General AgentsFeatured3,473 views16 likes

How I Turned Claude Into My Health Guru (And Discovered Why AI Needs to Sleep)

A personal journey into sleep optimization with AI unexpectedly reveals fundamental limitations in how language models handle memory and knowledge. Discover why AI might need its own version of sleep, and how insights from neuroscience could revolutionize how AI systems learn and remember.

Sahar Carmel

Sahar Carmel

Director AI enablement
October 13, 20258 min read
How I Turned Claude Into My Health Guru (And Discovered Why AI Needs to Sleep)

From Personal Health to Brain Research

Recent personal events led me on a fascinating journey - I started as someone who just wanted to sleep better, and ended up deep-diving into how our brains manage memory. Along the way, I discovered a fundamental problem with how language models "remember" things.

But let's start from the beginning.

When Your Body Stops Cooperating

At 34, I found myself training 3-4 times a week but carrying the pain and injuries from two workouts prior into every session. It accumulates. Fatigue at unreasonable hours, difficulty losing weight, and chronic pain. Something wasn't right.

I started obsessively tracking my sleep with Sleep Cycle. I discovered a troubling pattern - I barely slept more than 7 hours for weeks on end. My deep sleep? Barely reached 20% of total sleep time, when it should be close to 30%.

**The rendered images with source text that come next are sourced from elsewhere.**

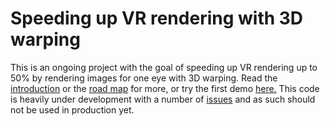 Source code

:# Speeding up VR rendering with 3D warping

This is an ongoing project with the goal of speeding up VR rendering up to 50% by rendering images for one eye with 3D warping. Read the [introduction](https://github.com/abiro/vr-warp/wiki) or the [road map](https://github.com/abiro/vr-warp/wiki/Road-map) for more, or try the first demo [here.](http://abiro.github.io/vr-warp-demo-0/) This code is heavily under development with a number of [issues](https://github.com/abiro/vr-warp/wiki/Bugs) and as such should not be used in production yet.
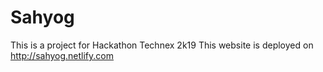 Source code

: # Sahyog
This is a project for Hackathon Technex 2k19
This website is deployed on http://sahyog.netlify.com
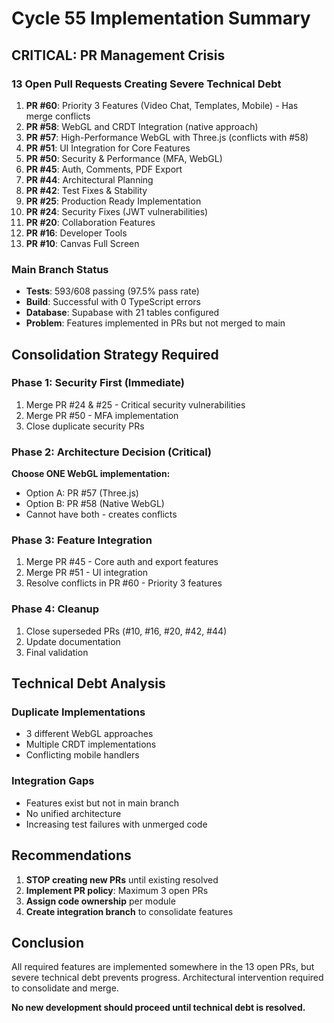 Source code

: # Cycle 55 Implementation Summary

## CRITICAL: PR Management Crisis

### 13 Open Pull Requests Creating Severe Technical Debt

1. **PR #60**: Priority 3 Features (Video Chat, Templates, Mobile) - Has merge conflicts
2. **PR #58**: WebGL and CRDT Integration (native approach)
3. **PR #57**: High-Performance WebGL with Three.js (conflicts with #58)
4. **PR #51**: UI Integration for Core Features
5. **PR #50**: Security & Performance (MFA, WebGL)
6. **PR #45**: Auth, Comments, PDF Export
7. **PR #44**: Architectural Planning
8. **PR #42**: Test Fixes & Stability
9. **PR #25**: Production Ready Implementation
10. **PR #24**: Security Fixes (JWT vulnerabilities)
11. **PR #20**: Collaboration Features
12. **PR #16**: Developer Tools
13. **PR #10**: Canvas Full Screen

### Main Branch Status
- **Tests**: 593/608 passing (97.5% pass rate)
- **Build**: Successful with 0 TypeScript errors
- **Database**: Supabase with 21 tables configured
- **Problem**: Features implemented in PRs but not merged to main

## Consolidation Strategy Required

### Phase 1: Security First (Immediate)
1. Merge PR #24 & #25 - Critical security vulnerabilities
2. Merge PR #50 - MFA implementation
3. Close duplicate security PRs

### Phase 2: Architecture Decision (Critical)
**Choose ONE WebGL implementation:**
- Option A: PR #57 (Three.js) 
- Option B: PR #58 (Native WebGL)
- Cannot have both - creates conflicts

### Phase 3: Feature Integration
1. Merge PR #45 - Core auth and export features
2. Merge PR #51 - UI integration
3. Resolve conflicts in PR #60 - Priority 3 features

### Phase 4: Cleanup
1. Close superseded PRs (#10, #16, #20, #42, #44)
2. Update documentation
3. Final validation

## Technical Debt Analysis

### Duplicate Implementations
- 3 different WebGL approaches
- Multiple CRDT implementations
- Conflicting mobile handlers

### Integration Gaps
- Features exist but not in main branch
- No unified architecture
- Increasing test failures with unmerged code

## Recommendations

1. **STOP creating new PRs** until existing resolved
2. **Implement PR policy**: Maximum 3 open PRs
3. **Assign code ownership** per module
4. **Create integration branch** to consolidate features

## Conclusion

All required features are implemented somewhere in the 13 open PRs, but severe technical debt prevents progress. Architectural intervention required to consolidate and merge.

**No new development should proceed until technical debt is resolved.**

<!-- FEATURES_STATUS: NEEDS_PLANNING --> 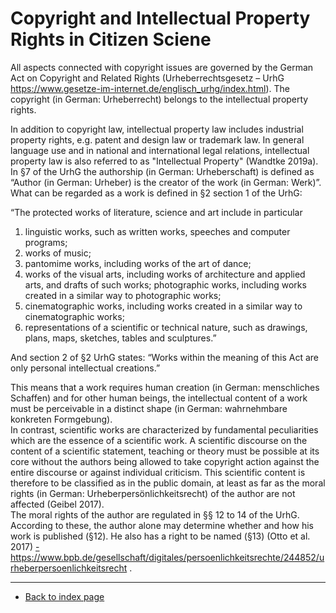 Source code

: # Copyright and Intellectual Property Rights in Citizen Sciene

All aspects connected with copyright issues are governed by the German Act on Copyright and Related Rights  (Urheberrechtsgesetz – UrhG <a href="https://www.gesetze-im-internet.de/englisch_urhg/index.html"> https://www.gesetze-im-internet.de/englisch_urhg/index.html</a>). The copyright (in German: Urheberrecht) belongs to the intellectual property rights. 

In addition to copyright law, intellectual property law includes industrial property rights, e.g. patent and design law or trademark law. In general language use and in national and international legal relations, intellectual property law is also referred to as "Intellectual Property" (Wandtke 2019a).  
In §7 of the UrhG the authorship (in German: Urheberschaft) is defined as “Author (in German: Urheber) is the creator of the work (in German: Werk)”.  
What can be regarded as a work is defined in §2 section 1 of the UrhG:  

“The protected works of literature, science and art include in particular
<ol type ="1">
<li> linguistic works, such as written works, speeches and computer programs;</li>
<li> works of music;</li>
<li> pantomime works, including works of the art of dance;</li>
<li> works of the visual arts, including works of architecture and applied arts, and drafts of such works; photographic works, including works created in a similar way to photographic works;</li>
<li> cinematographic works, including works created in a similar way to cinematographic works;</li>
<li> representations of a scientific or technical nature, such as drawings, plans, maps, sketches, tables and sculptures.”</li>
</ol>
  
And section 2 of §2 UrhG states: “Works within the meaning of this Act are only personal intellectual creations.”  

This means that a work requires human creation (in German: menschliches Schaffen) and for other human beings, the intellectual content of a work must be perceivable in a distinct shape (in German: wahrnehmbare konkreten Formgebung).  
In contrast, scientific works are characterized by fundamental peculiarities which are the essence of a scientific work. A scientific discourse on the content of a scientific statement, teaching or theory must be possible at its core without the authors being allowed to take copyright action against the entire discourse or against individual criticism. This scientific content is therefore to be classified as in the public domain, at least as far as the moral rights (in German: Urheberpersönlichkeitsrecht) of the author are not affected (Geibel 2017).  
The moral rights of the author are regulated in §§ 12 to 14 of the UrhG. According to these, the author alone may determine whether and how his work is published (§12). He also has a right to be named (§13) (Otto et al. 2017) <a href="https://www.bpb.de/gesellschaft/digitales/persoenlichkeitsrechte/244852/urheberpersoenlichkeitsrecht"> - https://www.bpb.de/gesellschaft/digitales/persoenlichkeitsrechte/244852/urheberpersoenlichkeitsrecht </a>.
  

  
  ---  
* [Back to index page](../index.md)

So I did something interesting: I exported all the data from Sleep Cycle (which wants an extra $10/month just for AI insights) and fed it to Claude.

Why Claude and Not Just "General Recommendations"?

Here I realized something important: all of humanity's distilled knowledge in recent years passes through written form, and particularly - through books.

So instead of asking Claude "give me tips for better sleep," we went on a research journey:

Step 1: Literature Research

Step 2: Personalized Analysis

Claude didn't just tell me "sleep more" - he identified specific patterns:

  • My deep sleep is impaired on days I train late
  • There's a correlation between caffeine intake after 2 PM and sleep quality
  • My fasting schedule (IF) isn't aligned with my training windows

Step 3: Full Integration

I connected Claude to my calendar and added:

  • Weekly training schedule
  • Fasting plan (16:8 intermittent fasting)
  • Body weight and fitness goals
  • Ongoing sleep data

The result? A personalized plan that accounts for all variables and updates in real-time.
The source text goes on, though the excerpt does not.